(Stored data entries)

──────────

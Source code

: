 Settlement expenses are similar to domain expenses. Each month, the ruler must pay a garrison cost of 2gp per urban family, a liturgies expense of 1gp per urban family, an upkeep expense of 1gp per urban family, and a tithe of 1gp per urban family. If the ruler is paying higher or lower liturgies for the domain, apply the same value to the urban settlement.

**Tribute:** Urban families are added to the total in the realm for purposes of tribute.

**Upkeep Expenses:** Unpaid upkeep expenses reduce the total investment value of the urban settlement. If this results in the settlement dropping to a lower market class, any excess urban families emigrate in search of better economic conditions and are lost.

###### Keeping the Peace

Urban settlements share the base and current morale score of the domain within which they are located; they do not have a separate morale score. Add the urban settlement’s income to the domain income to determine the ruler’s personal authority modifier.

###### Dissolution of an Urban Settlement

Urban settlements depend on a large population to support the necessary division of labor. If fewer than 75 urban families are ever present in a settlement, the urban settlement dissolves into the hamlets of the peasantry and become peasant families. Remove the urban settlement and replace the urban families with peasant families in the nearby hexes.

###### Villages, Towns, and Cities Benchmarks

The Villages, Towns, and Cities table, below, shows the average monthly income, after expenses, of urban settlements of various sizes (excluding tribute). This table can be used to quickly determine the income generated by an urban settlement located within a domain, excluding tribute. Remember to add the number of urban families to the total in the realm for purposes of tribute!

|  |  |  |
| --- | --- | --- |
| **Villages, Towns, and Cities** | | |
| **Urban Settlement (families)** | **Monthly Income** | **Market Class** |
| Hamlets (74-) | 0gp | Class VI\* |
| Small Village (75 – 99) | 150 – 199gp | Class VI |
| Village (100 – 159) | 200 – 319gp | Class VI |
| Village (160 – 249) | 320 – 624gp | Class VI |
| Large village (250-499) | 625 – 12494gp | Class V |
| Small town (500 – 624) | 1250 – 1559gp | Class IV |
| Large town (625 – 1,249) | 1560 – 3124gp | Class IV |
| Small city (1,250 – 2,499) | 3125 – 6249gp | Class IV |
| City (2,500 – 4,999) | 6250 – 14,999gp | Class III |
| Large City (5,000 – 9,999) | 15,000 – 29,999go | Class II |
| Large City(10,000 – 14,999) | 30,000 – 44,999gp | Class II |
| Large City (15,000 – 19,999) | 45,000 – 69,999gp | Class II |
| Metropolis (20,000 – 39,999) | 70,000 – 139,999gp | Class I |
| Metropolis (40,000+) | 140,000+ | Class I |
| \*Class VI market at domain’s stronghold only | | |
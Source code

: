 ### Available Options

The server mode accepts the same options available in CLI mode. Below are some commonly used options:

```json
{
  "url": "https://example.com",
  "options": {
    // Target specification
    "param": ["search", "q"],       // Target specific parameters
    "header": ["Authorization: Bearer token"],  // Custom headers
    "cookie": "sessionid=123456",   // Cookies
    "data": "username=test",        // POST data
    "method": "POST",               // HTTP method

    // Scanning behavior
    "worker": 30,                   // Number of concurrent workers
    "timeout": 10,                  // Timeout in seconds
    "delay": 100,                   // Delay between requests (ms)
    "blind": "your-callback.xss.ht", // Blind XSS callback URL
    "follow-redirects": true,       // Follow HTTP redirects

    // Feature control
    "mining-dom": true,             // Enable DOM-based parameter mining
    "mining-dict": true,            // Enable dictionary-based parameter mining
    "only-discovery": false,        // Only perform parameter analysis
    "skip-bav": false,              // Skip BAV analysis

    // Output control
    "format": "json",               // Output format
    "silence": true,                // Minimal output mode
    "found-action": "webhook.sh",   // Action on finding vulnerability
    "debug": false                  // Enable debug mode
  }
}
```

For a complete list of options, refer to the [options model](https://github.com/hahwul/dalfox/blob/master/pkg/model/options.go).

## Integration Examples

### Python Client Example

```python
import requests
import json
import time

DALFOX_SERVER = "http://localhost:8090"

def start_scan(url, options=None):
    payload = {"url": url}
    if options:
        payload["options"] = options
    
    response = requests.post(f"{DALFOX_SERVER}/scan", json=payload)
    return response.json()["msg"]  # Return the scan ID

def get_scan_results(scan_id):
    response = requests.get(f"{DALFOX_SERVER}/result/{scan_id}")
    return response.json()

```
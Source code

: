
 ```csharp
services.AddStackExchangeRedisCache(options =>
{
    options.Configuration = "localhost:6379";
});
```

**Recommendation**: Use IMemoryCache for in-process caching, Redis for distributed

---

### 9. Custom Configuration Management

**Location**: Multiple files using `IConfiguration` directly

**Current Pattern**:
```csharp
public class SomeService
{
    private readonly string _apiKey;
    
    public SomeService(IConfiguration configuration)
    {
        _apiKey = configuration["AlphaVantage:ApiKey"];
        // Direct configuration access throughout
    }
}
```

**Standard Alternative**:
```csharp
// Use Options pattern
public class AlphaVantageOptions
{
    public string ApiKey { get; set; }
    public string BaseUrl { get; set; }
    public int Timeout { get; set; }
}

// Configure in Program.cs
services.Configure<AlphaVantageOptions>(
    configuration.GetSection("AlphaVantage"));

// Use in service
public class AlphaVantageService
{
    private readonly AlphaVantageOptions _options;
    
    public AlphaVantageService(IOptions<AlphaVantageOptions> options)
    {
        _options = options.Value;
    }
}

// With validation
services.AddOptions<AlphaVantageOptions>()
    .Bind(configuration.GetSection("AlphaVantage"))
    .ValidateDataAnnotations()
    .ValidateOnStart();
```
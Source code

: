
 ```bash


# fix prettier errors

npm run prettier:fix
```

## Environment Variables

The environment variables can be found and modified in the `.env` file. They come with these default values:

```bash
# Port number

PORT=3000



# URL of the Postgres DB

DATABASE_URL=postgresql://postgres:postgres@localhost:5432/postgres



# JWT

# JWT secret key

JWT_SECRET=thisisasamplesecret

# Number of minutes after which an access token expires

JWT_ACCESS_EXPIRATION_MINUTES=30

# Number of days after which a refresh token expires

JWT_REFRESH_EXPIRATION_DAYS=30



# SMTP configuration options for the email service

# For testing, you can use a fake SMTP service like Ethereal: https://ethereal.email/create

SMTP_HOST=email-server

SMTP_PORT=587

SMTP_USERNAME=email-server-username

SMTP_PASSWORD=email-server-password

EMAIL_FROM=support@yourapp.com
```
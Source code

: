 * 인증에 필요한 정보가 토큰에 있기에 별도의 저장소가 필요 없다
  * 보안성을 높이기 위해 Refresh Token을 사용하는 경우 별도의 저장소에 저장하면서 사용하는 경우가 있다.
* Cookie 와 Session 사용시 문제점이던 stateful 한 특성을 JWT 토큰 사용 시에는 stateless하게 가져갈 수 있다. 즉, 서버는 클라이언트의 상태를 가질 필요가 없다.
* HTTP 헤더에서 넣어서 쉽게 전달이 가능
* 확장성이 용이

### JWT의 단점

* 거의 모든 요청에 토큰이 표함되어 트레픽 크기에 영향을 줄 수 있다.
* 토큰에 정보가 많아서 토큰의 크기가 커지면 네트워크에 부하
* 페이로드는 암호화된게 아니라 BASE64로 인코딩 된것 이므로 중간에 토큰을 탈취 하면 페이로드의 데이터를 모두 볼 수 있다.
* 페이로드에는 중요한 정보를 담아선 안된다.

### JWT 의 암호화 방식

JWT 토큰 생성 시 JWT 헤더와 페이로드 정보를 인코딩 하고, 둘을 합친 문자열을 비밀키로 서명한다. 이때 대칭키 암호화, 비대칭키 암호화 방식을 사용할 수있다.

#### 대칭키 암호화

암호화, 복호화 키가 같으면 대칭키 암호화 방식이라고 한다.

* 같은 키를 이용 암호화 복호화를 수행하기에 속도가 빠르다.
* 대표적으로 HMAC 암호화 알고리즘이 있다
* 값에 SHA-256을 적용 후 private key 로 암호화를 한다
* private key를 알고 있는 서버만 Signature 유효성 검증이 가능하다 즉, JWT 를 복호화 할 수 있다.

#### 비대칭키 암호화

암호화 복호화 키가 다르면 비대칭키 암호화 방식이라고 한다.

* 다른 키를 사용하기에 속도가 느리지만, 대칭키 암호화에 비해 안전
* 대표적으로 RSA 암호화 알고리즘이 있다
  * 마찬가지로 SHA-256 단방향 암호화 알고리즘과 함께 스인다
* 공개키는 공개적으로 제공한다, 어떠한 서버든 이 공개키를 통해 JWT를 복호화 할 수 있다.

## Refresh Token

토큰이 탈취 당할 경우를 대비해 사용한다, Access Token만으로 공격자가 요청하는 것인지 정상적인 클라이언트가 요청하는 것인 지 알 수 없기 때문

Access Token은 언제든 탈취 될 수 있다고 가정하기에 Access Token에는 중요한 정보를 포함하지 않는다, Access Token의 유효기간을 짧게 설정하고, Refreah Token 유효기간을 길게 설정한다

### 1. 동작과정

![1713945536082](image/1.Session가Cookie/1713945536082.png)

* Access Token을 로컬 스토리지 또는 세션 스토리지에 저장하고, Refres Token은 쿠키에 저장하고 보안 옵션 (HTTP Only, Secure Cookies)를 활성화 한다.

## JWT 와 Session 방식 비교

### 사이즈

──────────

Your task »
The answer is every line in the data where the word "Metropolis" appears.

Task answer »
| Metropolis (20,000 – 39,999) | 70,000 – 139,999gp | Class I |
| Metropolis (40,000+) | 140,000+ | Class I |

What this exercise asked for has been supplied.